You’ve got a great story Dizzy. And you’ve set a great example of owning mistakes. I agree this must be done. I’ve done my share as well. Non-ADHD spouses also need to take your example on board.
I see my kid being stomped on by teachers who believe they’re doing the right thing. And then read the same level of ignorance in some these posts. They’re not offering any solutions. Not showing respect for natural ADHD characteristics or practices like these examples:
1) Messes : leaving things out to aid memory.
2) Procrastination : last minute energy
3) Emotionally absent : hyper-focus, the greatest ability ever!
Non-ADHD spouses can be abusive when they don’t understand.

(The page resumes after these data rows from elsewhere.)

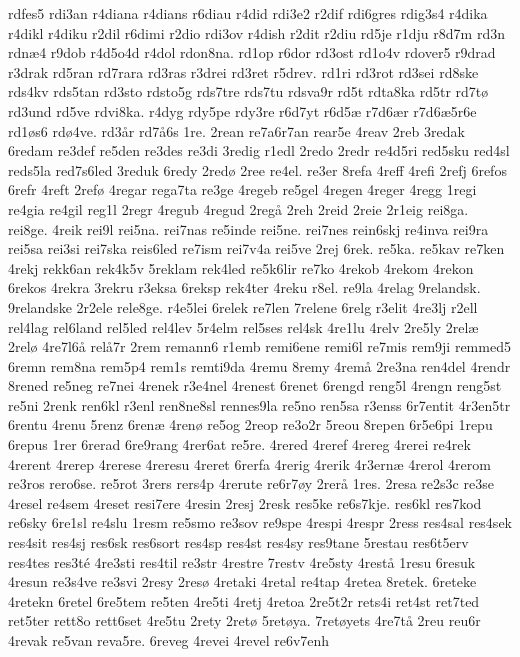 {rdfes5
rdi3an
r4diana
r4dians
r6diau
r4did
rdi3e2
r2dif
rdi6gres
rdig3s4
r4dika
r4dikl
r4diku
r2dil
r6dimi
r2dio
rdi3ov
r4dish
r2dit
r2diu
rd5je
r1dju
r8d7m
rd3n
rdnæ4
r9dob
r4d5o4d
r4dol
rdon8na.
rd1op
r6dor
rd3ost
rd1o4v
rdover5
r9drad
r3drak
rd5ran
rd7rara
rd3ras
r3drei
rd3ret
r5drev.
rd1ri
rd3rot
rd3sei
rd8ske
rds4kv
rds5tan
rd3sto
rdsto5g
rds7tre
rds7tu
rdsva9r
rd5t
rdta8ka
rd5tr
rd7tø
rd3und
rd5ve
rdvi8ka.
r4dyg
rdy5pe
rdy3re
r6d7yt
r6d5æ
r7d6ær
r7d6æ5r6e
rd1øs6
rdø4ve.
rd3år
rd7å6s
1re.
2rean
re7a6r7an
rear5e
4reav
2reb
3redak
6redam
re3def
re5den
re3des
re3di
3redig
r1edl
2redo
2redr
re4d5ri
red5sku
red4sl
reds5la
red7s6led
3reduk
6redy
2redø
2ree
re4el.
re3er
8refa
4reff
4refi
2refj
6refos
6refr
4reft
2refø
4regar
rega7ta
re3ge
4regeb
re5gel
4regen
4reger
4regg
1regi
re4gia
re4gil
reg1l
2regr
4regub
4regud
2regå
2reh
2reid
2reie
2r1eig
rei8ga.
rei8ge.
4reik
rei9l
rei5na.
rei7nas
re5inde
rei5ne.
rei7nes
rein6skj
re4inva
rei9ra
rei5sa
rei3si
rei7ska
reis6led
re7ism
rei7v4a
rei5ve
2rej
6rek.
re5ka.
re5kav
re7ken
4rekj
rekk6an
rek4k5v
5reklam
rek4led
re5k6lir
re7ko
4rekob
4rekom
4rekon
6rekos
4rekra
3rekru
r3eksa
6reksp
rek4ter
4reku
r8el.
re9la
4relag
9relandsk.
9relandske
2r2ele
rele8ge.
r4e5lei
6relek
re7len
7relene
6relg
r3elit
4re3lj
r2ell
rel4lag
rel6land
rel5led
rel4lev
5r4elm
rel5ses
rel4sk
4re1lu
4relv
2re5ly
2relæ
2relø
4re7l6å
relå7r
2rem
remann6
r1emb
remi6ene
remi6l
re7mis
rem9ji
remmed5
6remn
rem8na
rem5p4
rem1s
remti9da
4remu
8remy
4remå
2re3na
ren4del
4rendr
8rened
re5neg
re7nei
4renek
r3e4nel
4renest
6renet
6rengd
reng5l
4rengn
reng5st
re5ni
2renk
ren6kl
r3enl
ren8ne8sl
rennes9la
re5no
ren5sa
r3enss
6r7entit
4r3en5tr
6rentu
4renu
5renz
6renæ
4renø
re5og
2reop
re3o2r
5reou
8repen
6r5e6pi
1repu
6repus
1rer
6rerad
6re9rang
4rer6at
re5re.
4rered
4reref
4rereg
4rerei
re4rek
4rerent
4rerep
4rerese
4reresu
4reret
6rerfa
4rerig
4rerik
4r3ernæ
4rerol
4rerom
re3ros
rero6se.
re5rot
3rers
rers4p
4rerute
re6r7øy
2rerå
1res.
2resa
re2s3c
re3se
4resel
re4sem
4reset
resi7ere
4resin
2resj
2resk
res5ke
re6s7kje.
res6kl
res7kod
re6sky
6re1sl
re4slu
1resm
re5smo
re3sov
re9spe
4respi
4respr
2ress
res4sal
res4sek
res4sit
res4sj
res6sk
res6sort
res4sp
res4st
res4sy
res9tane
5restau
res6t5erv
res4tes
res3té
4re3sti
res4til
re3str
4restre
7restv
4re5sty
4restå
1resu
6resuk
4resun
re3s4ve
re3svi
2resy
2resø
4retaki
4retal
re4tap
4retea
8retek.
6reteke
4retekn
6retel
6re5tem
re5ten
4re5ti
4retj
4retoa
2re5t2r
rets4i
ret4st
ret7ted
ret5ter
rett8o
rett6set
4re5tu
2rety
2retø
5retøya.
7retøyets
4re7tå
2reu
reu6r
4revak
re5van
reva5re.
6reveg
4revei
4revel
re6v7enh
}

I say there’s a duty for them to get educated. And to differentiate symptoms of depression like loss of interest in once enjoyable things, loss of confidence, feelings of inadequacy or doom.
It’s worth people checking to see if they’re a teapot calling the kettle black. You know, who is abusing who? Check to see how much of the blame should they own.
I’m sure that will sting if they can really do the heart work required. But it will be hard for them to open up because the dominant neurology supports most of their perspectives. They may not feel they have to do the work.
It makes me angry when teachers don’t think they have to do their work for my kid and blame him for their lack of effort. I think the same thing applies in a marriage.